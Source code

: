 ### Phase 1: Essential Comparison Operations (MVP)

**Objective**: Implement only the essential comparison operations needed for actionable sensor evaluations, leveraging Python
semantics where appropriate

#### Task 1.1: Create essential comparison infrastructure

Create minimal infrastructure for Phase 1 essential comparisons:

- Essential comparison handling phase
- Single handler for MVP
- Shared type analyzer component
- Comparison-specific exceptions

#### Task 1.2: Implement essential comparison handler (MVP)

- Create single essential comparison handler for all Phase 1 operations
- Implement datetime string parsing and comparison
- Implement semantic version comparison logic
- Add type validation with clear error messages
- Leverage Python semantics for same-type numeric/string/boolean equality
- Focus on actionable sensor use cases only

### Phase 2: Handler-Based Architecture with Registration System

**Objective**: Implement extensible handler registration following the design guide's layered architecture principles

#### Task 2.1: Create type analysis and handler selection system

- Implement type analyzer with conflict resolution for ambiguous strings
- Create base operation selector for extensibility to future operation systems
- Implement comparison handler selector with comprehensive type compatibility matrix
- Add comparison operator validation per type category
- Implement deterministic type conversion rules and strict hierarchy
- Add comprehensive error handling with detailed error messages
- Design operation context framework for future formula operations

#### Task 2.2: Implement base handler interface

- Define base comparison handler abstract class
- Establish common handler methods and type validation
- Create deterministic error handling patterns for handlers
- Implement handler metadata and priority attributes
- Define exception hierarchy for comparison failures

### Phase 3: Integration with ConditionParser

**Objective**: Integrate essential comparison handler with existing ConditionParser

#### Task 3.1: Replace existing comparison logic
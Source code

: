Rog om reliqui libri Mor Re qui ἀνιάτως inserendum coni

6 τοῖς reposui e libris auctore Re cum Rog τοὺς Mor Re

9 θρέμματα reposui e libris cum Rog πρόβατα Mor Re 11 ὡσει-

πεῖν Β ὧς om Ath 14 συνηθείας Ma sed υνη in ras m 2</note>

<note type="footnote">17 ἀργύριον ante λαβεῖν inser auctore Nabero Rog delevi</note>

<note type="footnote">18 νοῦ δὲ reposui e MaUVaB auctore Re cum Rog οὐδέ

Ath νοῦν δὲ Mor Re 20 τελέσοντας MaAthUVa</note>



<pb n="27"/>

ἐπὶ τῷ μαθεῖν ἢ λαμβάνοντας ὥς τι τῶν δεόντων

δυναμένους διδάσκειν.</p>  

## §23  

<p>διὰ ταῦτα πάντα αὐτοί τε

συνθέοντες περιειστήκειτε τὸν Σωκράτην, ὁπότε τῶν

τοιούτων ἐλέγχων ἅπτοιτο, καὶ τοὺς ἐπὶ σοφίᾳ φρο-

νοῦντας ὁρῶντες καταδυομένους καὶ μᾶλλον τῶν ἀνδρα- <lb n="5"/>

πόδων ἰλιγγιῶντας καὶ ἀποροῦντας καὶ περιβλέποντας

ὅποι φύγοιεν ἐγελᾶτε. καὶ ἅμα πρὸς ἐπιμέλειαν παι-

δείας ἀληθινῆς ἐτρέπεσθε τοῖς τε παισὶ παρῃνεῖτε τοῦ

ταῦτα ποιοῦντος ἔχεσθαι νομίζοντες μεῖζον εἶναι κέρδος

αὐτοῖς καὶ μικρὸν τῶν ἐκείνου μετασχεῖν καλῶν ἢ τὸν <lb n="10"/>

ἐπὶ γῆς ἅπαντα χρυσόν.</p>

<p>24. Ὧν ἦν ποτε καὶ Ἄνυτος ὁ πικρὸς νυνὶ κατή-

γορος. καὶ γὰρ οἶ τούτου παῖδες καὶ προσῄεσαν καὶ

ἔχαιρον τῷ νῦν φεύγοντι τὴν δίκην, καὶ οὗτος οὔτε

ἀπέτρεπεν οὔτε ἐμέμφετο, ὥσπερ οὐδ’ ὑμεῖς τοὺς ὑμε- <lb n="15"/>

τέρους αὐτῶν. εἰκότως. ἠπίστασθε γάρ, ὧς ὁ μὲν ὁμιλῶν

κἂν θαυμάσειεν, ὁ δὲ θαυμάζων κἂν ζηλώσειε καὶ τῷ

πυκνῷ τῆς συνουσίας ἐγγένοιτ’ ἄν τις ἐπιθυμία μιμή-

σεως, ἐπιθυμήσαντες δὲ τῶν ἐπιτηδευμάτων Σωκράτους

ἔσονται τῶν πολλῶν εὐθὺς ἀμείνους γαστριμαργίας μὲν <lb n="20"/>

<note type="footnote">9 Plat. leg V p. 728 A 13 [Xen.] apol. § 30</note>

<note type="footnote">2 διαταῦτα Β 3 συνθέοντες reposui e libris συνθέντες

> _Problem statement_: Using the entries above, repeat only the lines from the one containing "δείας ἀληθινῆς ἐτρέπεσθε" through the one containing "ἔχαιρον τῷ νῦν", end lines included.

> _Exercise solution_:
δείας ἀληθινῆς ἐτρέπεσθε τοῖς τε παισὶ παρῃνεῖτε τοῦ

ταῦτα ποιοῦντος ἔχεσθαι νομίζοντες μεῖζον εἶναι κέρδος

αὐτοῖς καὶ μικρὸν τῶν ἐκείνου μετασχεῖν καλῶν ἢ τὸν <lb n="10"/>

ἐπὶ γῆς ἅπαντα χρυσόν.</p>

<p>24. Ὧν ἦν ποτε καὶ Ἄνυτος ὁ πικρὸς νυνὶ κατή-

γορος. καὶ γὰρ οἶ τούτου παῖδες καὶ προσῄεσαν καὶ

ἔχαιρον τῷ νῦν φεύγοντι τὴν δίκην, καὶ οὗτος οὔτε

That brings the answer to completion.